I had the beta pushed to my box today and unfortunately it hasn't worked for me. Fed up with getting charged TV fees and fighting cox tech installer fees.


----------



## sm4194

Strangely, was the beta supposed to fix the Bolts inability to get channels from Cox (Auth = MP) or was it a fix for VOD.


----------



## mikeyts

What's the version number of "the beta"?


----------



## Ranger1

mikeyts said:


> What's the version number of "the beta"?


It turns out the beta was to address a failure during the channel acquisition process (the 89% failure originally noted). I never had that problem. I thought they sent it to me because of the missing video/audio problem, but apparently not.

I would not expect it to solve the Cox On Demand issue, though I was certainly hoping. I think I should move that to another thread.

I'm downright fed up with both TiVo and Cox not knowing what the hell is going on.
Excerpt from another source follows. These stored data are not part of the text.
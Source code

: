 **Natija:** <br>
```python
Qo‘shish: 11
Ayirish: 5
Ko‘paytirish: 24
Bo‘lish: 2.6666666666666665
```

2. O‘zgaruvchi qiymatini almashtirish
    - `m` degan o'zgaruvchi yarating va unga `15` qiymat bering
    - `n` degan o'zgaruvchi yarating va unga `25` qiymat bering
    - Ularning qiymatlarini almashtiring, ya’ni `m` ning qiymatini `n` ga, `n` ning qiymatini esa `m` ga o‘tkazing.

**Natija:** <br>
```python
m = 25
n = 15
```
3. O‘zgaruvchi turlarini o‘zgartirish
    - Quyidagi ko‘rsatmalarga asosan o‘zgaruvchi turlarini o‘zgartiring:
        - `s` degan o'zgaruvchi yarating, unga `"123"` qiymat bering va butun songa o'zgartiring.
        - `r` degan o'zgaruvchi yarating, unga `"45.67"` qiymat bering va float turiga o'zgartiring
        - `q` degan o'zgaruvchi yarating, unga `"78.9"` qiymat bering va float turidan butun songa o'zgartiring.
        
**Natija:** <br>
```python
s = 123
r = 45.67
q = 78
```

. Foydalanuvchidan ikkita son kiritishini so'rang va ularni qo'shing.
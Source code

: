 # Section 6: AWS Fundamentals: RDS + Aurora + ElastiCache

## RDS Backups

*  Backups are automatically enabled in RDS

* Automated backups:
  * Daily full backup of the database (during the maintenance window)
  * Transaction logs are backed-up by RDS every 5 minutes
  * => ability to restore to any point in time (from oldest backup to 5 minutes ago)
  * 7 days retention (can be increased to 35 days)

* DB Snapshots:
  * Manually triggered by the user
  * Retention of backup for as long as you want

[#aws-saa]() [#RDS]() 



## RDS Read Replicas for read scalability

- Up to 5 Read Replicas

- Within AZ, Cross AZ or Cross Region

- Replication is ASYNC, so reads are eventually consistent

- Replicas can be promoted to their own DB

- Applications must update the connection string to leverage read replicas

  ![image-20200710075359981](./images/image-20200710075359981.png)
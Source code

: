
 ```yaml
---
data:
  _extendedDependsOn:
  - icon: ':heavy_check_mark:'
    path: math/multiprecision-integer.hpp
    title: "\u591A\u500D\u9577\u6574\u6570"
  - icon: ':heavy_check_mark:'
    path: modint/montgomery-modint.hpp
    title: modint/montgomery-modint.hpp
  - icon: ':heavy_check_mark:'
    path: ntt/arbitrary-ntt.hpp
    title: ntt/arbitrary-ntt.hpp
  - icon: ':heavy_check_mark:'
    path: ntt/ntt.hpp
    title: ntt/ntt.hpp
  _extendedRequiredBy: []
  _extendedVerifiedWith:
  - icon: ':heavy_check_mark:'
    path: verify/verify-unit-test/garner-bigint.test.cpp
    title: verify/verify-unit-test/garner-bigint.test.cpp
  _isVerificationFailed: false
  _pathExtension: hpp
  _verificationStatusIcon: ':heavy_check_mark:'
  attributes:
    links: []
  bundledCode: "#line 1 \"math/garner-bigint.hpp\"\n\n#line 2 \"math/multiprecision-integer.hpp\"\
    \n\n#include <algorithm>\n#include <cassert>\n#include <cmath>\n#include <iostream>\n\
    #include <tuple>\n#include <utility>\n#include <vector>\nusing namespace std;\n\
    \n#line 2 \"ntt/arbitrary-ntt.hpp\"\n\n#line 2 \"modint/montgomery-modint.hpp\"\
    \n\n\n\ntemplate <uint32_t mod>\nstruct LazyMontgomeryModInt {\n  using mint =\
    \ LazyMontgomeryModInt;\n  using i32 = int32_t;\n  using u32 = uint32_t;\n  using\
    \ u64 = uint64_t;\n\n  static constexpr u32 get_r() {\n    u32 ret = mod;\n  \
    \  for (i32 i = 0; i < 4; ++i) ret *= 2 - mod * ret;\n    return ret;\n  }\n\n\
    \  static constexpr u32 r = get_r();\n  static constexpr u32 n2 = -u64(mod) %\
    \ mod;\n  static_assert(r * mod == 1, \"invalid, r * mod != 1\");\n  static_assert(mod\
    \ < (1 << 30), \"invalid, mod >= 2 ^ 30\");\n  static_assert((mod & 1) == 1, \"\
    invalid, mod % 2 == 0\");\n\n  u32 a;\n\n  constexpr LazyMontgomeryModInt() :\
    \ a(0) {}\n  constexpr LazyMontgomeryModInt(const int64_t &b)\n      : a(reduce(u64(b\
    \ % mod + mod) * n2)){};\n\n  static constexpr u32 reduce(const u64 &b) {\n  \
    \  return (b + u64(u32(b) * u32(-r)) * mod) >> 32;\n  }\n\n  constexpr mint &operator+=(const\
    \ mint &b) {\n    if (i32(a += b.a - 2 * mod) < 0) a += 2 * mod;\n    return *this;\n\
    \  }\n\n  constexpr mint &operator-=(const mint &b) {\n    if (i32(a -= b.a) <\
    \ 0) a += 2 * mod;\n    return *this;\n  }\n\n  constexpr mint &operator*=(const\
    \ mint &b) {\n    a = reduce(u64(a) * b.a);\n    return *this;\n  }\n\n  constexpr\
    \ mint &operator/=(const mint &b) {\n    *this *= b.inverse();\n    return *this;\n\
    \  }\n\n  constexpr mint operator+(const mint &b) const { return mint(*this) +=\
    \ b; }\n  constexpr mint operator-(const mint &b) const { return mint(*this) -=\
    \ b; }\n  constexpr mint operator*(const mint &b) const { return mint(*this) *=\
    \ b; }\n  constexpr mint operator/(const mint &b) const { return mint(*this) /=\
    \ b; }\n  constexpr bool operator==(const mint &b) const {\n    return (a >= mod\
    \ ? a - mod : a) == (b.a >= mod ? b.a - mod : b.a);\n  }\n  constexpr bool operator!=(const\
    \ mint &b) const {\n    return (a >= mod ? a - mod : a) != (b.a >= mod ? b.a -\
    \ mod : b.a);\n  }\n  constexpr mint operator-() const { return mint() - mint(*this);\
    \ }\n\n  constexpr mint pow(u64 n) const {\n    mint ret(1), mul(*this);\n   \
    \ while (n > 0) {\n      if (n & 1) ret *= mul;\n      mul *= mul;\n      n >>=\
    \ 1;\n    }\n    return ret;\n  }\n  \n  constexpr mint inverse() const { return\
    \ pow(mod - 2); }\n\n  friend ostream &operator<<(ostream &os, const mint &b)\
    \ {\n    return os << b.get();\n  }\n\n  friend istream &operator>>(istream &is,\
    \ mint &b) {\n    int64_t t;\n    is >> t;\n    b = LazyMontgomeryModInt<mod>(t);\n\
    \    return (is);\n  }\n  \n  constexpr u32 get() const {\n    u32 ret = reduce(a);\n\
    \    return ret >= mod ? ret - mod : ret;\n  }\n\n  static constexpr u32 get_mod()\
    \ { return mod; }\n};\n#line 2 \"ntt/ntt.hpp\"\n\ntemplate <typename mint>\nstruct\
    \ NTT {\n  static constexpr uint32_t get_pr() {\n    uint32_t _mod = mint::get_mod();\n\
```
The beta software is 20.5.9.RC7, and they said it was a very stable build so they are nearing their release to the general public.


----------



## ajwees41

Ranger1 said:


> It turns out the beta was to address a failure during the channel acquisition process (the 89% failure originally noted). I never had that problem. I thought they sent it to me because of the missing video/audio problem, but apparently not.
> 
> I would not expect it to solve the Cox On Demand issue, though I was certainly hoping. I think I should move that to another thread.
> 
> I'm downright fed up with both TiVo and Cox not knowing what the hell is going on.
> 
> The beta software is 20.5.9.RC7, and they said it was a very stable build so they are nearing their release to the general public.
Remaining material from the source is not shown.